Ce petit règlement de comptes a fait grand bruit la semaine dernière en Suède, alors que le royaume commémore la mort d’Olof Palme, le 28 février 1986. Il en dit long sur l’impuissance du royaume à éclaircir la plus grosse affaire criminelle de son histoire contemporaine. Car, en dépit d’un travail considérable, en dépit de l’assistance apportée par des polices étrangères, l’assassinat de cette figure de la social-démocratie européenne n’a toujours pas été élucidé.

Il y a un an, le parlement de Stockholm a modifié la législation qui, auparavant, fixait à 25 ans le délai de prescription pour meurtre. En théorie, la police suédoise peut donc continuer indéfiniment à enquêter jusqu’à ce qu’elle débusque le ou les coupables. Mais y parviendra-t-elle un jour? 95% des Suédois ne le croient pas, selon un récent sondage publié par le journal Svenska Dagbladet.

Pour bon nombre d’entre eux, l’auteur du meurtre a bien été identifié… et il est mort. Christer Pettersson, un marginal arrêté en 1988, a été reconnu par Lisbeth Palme, l’épouse du premier ministre, avec lequel elle rentrait à pied d’une séance de cinéma, sans garde du corps, lorsqu’il fut abattu en pleine rue. Pettersson, qui aurait ainsi vengé un ami incarcéré, a été condamné à la prison à perpétuité. Puis gracié en appel pour cause de manque de preuves matérielles. De plus, Lisbeth Palme aurait été influencée par la publication d’une photo du suspect avant d’être confrontée à lui.

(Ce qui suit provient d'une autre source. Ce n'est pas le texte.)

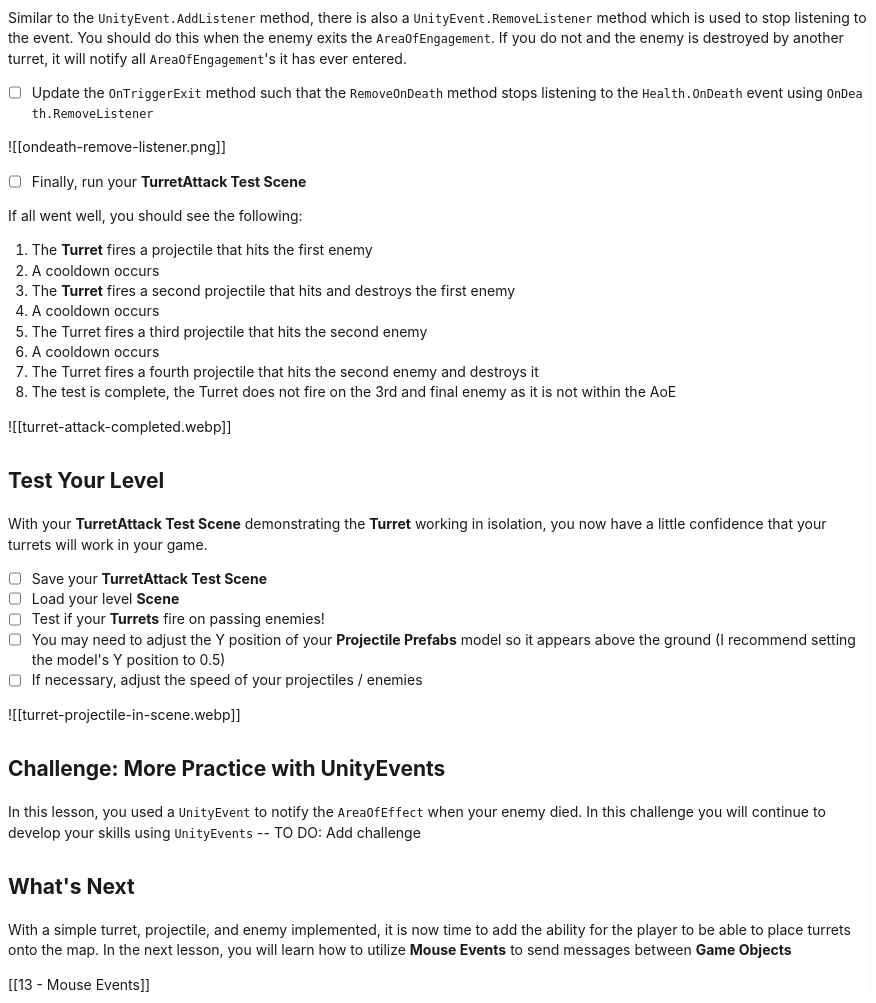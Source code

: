 Similar to the `UnityEvent.AddListener` method, there is also a `UnityEvent.RemoveListener` method which is used to stop listening to the event. You should do this when the enemy exits the `AreaOfEngagement`. If you do not and the enemy is destroyed by another turret, it will notify all `AreaOfEngagement`'s it has ever entered.

- [ ] Update the `OnTriggerExit` method such that the `RemoveOnDeath` method stops listening to the `Health.OnDeath` event using `OnDeath.RemoveListener`

![[ondeath-remove-listener.png]]

- [ ] Finally, run your **TurretAttack Test Scene**

If all went well, you should see the following:

1. The **Turret** fires a projectile that hits the first enemy
2. A cooldown occurs
3. The **Turret** fires a second projectile that hits and destroys the first enemy
4. A cooldown occurs
5. The Turret fires a third projectile that hits the second enemy
6. A cooldown occurs
7. The Turret fires a fourth projectile that hits the second enemy and destroys it
8. The test is complete, the Turret does not fire on the 3rd and final enemy as it is not within the AoE

![[turret-attack-completed.webp]]

## Test Your Level
With your **TurretAttack Test Scene** demonstrating the **Turret** working in isolation, you now have a little confidence that your turrets will work in your game.

- [ ] Save your **TurretAttack Test Scene**
- [ ] Load your level **Scene**
- [ ] Test if your **Turrets** fire on passing enemies!
- [ ] You may need to adjust the Y position of your **Projectile Prefabs** model so it appears above the ground (I recommend setting the model's Y position to 0.5)
- [ ] If necessary, adjust the speed of your projectiles / enemies

![[turret-projectile-in-scene.webp]]

## Challenge: More Practice with UnityEvents
In this lesson, you used a `UnityEvent` to notify the `AreaOfEffect` when your enemy died. In this challenge you will continue to develop your skills using `UnityEvents` -- TO DO: Add challenge

## What's Next
With a simple turret, projectile, and enemy implemented, it is now time to add the ability for the player to be able to place turrets onto the map. In the next lesson, you will learn how to utilize **Mouse Events** to send messages between **Game Objects**

[[13 - Mouse Events]]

La Cour suprême a définitivement classé le dossier en 1998. Pettersson, impénitent consommateur d’amphétamines, est mort six ans plus tard, non sans s’être vanté d’avoir commis le crime… Il n’est pas le seul. Pas moins de 130 personnes ont «avoué» avoir tué le dirigeant, surtout dans les premières années qui ont suivi le drame. Des mythomanes, a conclu la police. Celle-ci n’a pas manqué de travail au fil des années: quelque 11 000 personnes ont été accusées nommément d’avoir appuyé sur la gâchette.

A plusieurs reprises, les Suédois ont cru que la police, après un début d’enquête pour le moins poussif, était enfin sur la bonne voie. Les hypothèses avancées les firent voyager en divers endroits de la planète, là où on aurait pu commanditer l’assassinat. Palme avait entrepris une médiation de paix entre l’Iran et l’Irak, alors en guerre. Il tentait de promouvoir une «troisième voix» entre Est et Ouest, au nom d’une Suède «neutre» jugée trop proche de Moscou par certains. Il honnissait le régime de l’apartheid sud-africain, qui le lui rendait bien.

C’est ainsi que s’entrechoquèrent plusieurs «pistes»: la CIA – associée à des policiers suédois d’extrême droite –, la police sud-africaine, le PKK (parti pro-indépendantiste kurde de Turquie) mécontent de la surveillance de ses membres en Suède, etc. Pas plus tard qu’en janvier, c’est la piste yougoslave qui a ressurgi à la faveur d’une enquête du magazine allemand Focus. Sans conséquence jusqu’à présent.

«Que l’appareil d’Etat suédois n’ait pas pu gérer une telle affaire a secoué les Suédois et réduit leur confiance en lui», pointe Kjell Östberg [lien radio, en suédois], un historien auteur d’une biographie de Palme. Conséquence, la population a accordé une oreille attentive aux «révélations» faites par des détectives privés plus ou moins sérieux. L’un d’eux a expliqué le meurtre par un trafic de diamants, un autre a accusé des membres de la famille Palme, etc. La récom- pense de 7,2 mil- lions de francs suisses, promise pour tout indice décisif, tient toujours.

Pour la police, l’élément qui pourrait relancer l’enquête serait la découverte de l’arme du crime, un Smith & Wesson 357 Magnum, selon les analyses balistiques. En 2006, un tel revolver, recherché de longue date, était retrouvé. Las, il était trop rouillé pour «parler». Les quatre enquêteurs du «groupe Palme» n’abandonnent pas leur mission, sans trop y croire. «Il faut être réaliste», lâche Stig Edqvist, son chef depuis 14 ans.